Spatial Correlation Modeling and RS-LS Estimation of Near-Field Channels with Uniform Planar Arrays

TL;DR

This paper develops a near-field spatial correlation model for uniform planar arrays and introduces a reduced-subspace LS estimation method, improving channel estimation in beyond 5G systems with large aperture arrays.

Contribution

It presents the first near-field spatial correlation model for uniform planar arrays and a reduced-subspace LS estimator leveraging scattering region knowledge.

Findings

Enhanced channel estimation accuracy with RS-LS method.

Derived a tractable integral expression for near-field spatial correlation.

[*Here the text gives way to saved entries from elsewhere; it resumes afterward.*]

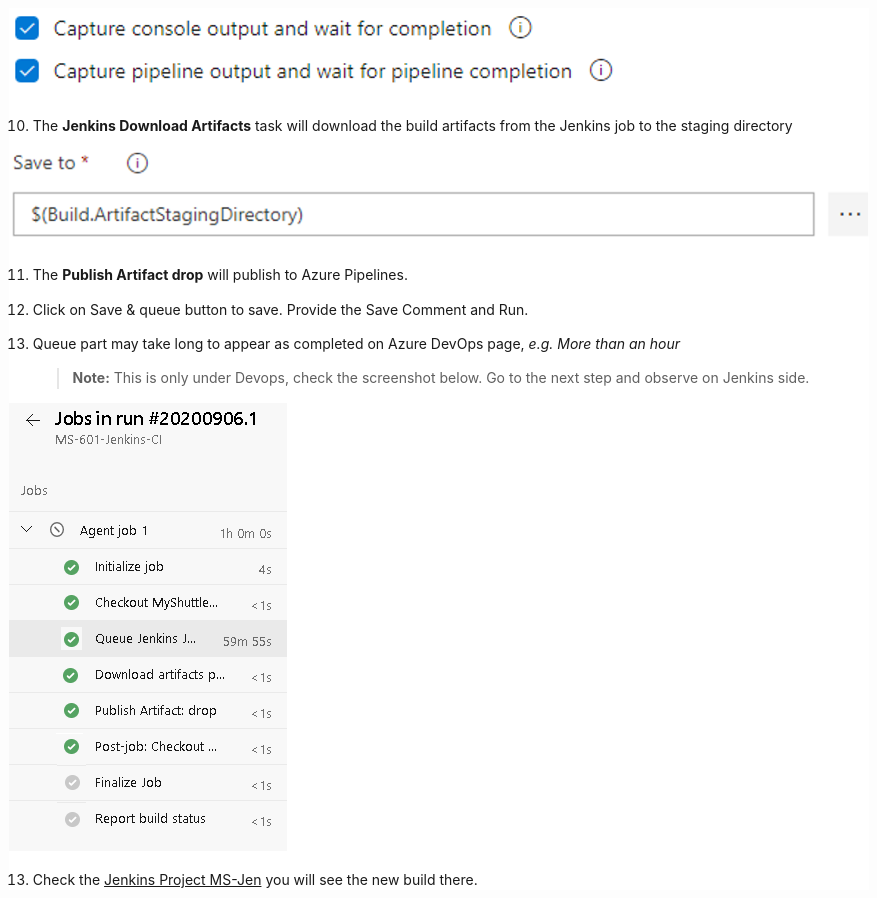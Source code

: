 ![](https://raw.githubusercontent.com/cemvarol/AZ-400-JenkinsLab/master/29-Capture.png)



10. The **Jenkins Download Artifacts** task will download the build artifacts from the Jenkins job to the staging directory

![](https://raw.githubusercontent.com/cemvarol/AZ-400-JenkinsLab/master/30-SaveTo.png)


11. The **Publish Artifact drop** will publish to Azure Pipelines.

12. Click on Save & queue button to save. Provide the Save Comment and Run.
    
13. Queue part may take long to appear as completed on Azure DevOps page, *e.g. More than an hour*
    
    > **Note:** This is only under Devops, check the screenshot below. Go to the next step and observe on Jenkins side.

![](https://raw.githubusercontent.com/cemvarol/AZ-400-JenkinsLab/master/30.01-JobsInRun.png)

13. Check the [Jenkins Project MS-Jen](http://localhost:8888/job/MS-Jen/) you will see the new build there.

Improved performance over traditional LS without full correlation matrix knowledge.

Abstract

Extremely large aperture arrays (ELAAs) can offer massive spatial multiplexing gains in the radiative near-field region in beyond 5G systems. While near-field channel modeling for uniform linear arrays has been extensively explored in the literature, uniform planar arrays-despite their advantageous form factor-have been somewhat neglected due to their more complex nature. Spatial correlation is crucial for non-line-of-sight channel modeling. Unlike far-field scenarios, the spatial correlation properties of near-field channels have not been thoroughly investigated. In this paper, we start from the fundamentals and develop a near-field spatial correlation model for arbitrary spatial scattering functions. Furthermore, we derive the lower dimensional subspace where the channel vectors can exist. It is based on prior knowledge of the three-dimensional coverage region where scattering clusters exists and we derive a tractable one-dimensional integral expression. This subspace is subsequently employed in a reduced-subspace least squares (RS-LS) estimation method for near-field channels, thereby enhancing performance over the traditional least squares estimator without the need for having full spatial correlation matrix knowledge.